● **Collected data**

########

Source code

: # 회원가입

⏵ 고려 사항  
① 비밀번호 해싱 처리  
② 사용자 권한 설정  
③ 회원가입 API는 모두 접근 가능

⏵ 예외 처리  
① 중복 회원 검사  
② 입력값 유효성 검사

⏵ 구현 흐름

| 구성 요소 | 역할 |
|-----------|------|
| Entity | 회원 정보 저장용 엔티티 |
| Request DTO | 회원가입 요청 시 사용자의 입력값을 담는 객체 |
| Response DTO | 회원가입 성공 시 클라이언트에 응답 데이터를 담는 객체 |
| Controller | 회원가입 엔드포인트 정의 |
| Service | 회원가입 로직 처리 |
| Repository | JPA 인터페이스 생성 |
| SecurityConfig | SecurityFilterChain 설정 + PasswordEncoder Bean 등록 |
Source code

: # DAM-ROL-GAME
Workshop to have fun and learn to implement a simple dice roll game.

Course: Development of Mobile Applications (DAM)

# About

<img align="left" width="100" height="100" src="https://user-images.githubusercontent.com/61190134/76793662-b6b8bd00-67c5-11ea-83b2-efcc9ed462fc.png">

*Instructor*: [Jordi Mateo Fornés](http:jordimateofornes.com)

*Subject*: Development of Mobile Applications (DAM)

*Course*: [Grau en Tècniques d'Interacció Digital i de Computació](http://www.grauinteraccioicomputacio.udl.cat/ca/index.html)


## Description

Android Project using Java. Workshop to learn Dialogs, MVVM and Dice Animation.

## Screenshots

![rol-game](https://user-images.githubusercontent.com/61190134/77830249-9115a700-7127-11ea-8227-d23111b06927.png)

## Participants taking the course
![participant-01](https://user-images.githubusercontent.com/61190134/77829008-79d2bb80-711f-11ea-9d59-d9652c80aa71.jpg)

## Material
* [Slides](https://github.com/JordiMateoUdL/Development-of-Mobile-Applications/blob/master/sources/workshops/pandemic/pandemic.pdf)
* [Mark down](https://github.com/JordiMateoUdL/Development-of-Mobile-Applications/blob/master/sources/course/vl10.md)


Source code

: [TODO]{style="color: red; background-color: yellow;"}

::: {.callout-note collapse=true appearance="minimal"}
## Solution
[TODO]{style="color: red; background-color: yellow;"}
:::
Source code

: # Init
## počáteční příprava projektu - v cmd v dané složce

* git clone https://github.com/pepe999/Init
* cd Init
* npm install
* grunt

########

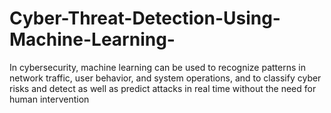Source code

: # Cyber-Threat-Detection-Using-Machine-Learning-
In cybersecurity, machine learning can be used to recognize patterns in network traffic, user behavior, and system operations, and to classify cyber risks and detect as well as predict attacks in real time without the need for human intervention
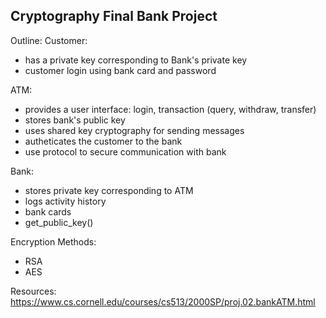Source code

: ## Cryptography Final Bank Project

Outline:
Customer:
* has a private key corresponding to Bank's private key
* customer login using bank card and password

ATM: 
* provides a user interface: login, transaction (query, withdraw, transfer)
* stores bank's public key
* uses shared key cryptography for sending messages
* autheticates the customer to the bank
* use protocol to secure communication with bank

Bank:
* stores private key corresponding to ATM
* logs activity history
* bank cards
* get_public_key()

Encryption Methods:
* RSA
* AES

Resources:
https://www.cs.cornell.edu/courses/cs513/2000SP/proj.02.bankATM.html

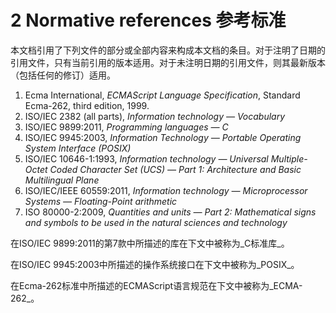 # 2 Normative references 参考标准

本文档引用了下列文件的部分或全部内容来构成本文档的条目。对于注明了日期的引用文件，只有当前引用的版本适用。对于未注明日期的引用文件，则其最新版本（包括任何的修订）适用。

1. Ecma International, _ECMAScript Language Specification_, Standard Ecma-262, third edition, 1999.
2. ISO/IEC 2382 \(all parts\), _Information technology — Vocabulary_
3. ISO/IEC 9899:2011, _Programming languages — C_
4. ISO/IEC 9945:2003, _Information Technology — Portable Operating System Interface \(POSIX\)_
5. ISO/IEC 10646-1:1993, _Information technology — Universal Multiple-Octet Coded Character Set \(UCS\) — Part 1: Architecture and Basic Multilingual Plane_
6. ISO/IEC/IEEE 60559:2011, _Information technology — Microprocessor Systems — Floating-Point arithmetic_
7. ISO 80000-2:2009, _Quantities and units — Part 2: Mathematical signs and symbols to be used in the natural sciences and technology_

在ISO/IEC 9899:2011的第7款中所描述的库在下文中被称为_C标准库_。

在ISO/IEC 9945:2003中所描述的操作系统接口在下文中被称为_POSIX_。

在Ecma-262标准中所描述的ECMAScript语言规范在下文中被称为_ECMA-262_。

########

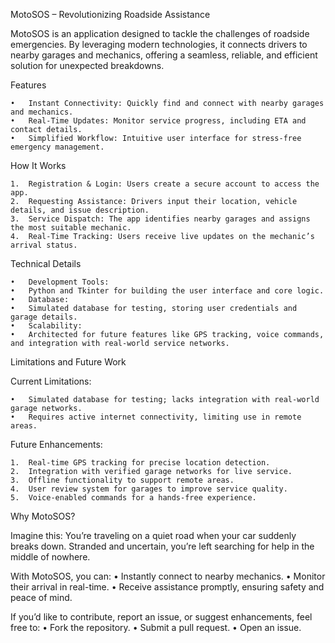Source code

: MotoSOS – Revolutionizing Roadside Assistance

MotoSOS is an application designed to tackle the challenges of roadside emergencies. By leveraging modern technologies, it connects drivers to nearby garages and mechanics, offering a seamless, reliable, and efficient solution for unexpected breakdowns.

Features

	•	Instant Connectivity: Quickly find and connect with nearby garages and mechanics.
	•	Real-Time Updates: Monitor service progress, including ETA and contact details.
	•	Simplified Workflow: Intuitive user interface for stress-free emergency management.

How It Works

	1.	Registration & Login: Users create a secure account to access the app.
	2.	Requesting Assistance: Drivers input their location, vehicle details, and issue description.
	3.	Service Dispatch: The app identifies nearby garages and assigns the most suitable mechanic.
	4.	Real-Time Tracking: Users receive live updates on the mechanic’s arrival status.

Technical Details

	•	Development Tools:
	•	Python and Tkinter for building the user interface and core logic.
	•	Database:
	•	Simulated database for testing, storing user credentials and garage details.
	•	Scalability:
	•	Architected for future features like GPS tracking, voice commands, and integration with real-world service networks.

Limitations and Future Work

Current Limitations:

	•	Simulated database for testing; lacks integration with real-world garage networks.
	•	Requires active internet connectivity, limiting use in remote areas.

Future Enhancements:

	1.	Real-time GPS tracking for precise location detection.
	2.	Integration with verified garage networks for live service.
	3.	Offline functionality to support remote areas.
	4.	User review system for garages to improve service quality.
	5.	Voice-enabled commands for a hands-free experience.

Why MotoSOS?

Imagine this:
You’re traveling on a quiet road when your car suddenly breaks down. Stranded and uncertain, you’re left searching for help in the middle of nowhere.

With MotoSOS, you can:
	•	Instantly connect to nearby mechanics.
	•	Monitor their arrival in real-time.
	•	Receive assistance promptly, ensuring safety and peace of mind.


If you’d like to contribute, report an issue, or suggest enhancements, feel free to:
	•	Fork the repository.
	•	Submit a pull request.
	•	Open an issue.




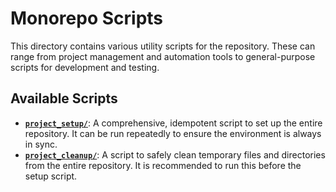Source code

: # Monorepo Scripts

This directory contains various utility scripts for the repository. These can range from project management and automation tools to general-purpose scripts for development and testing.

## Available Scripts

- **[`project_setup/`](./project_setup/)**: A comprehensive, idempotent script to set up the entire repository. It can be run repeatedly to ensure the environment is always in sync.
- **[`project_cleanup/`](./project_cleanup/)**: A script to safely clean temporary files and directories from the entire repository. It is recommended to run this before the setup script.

########

Reproduce each line of the records in which the word "live" appears.

	4.	Real-Time Tracking: Users receive live updates on the mechanic’s arrival status.
	2.	Integration with verified garage networks for live service.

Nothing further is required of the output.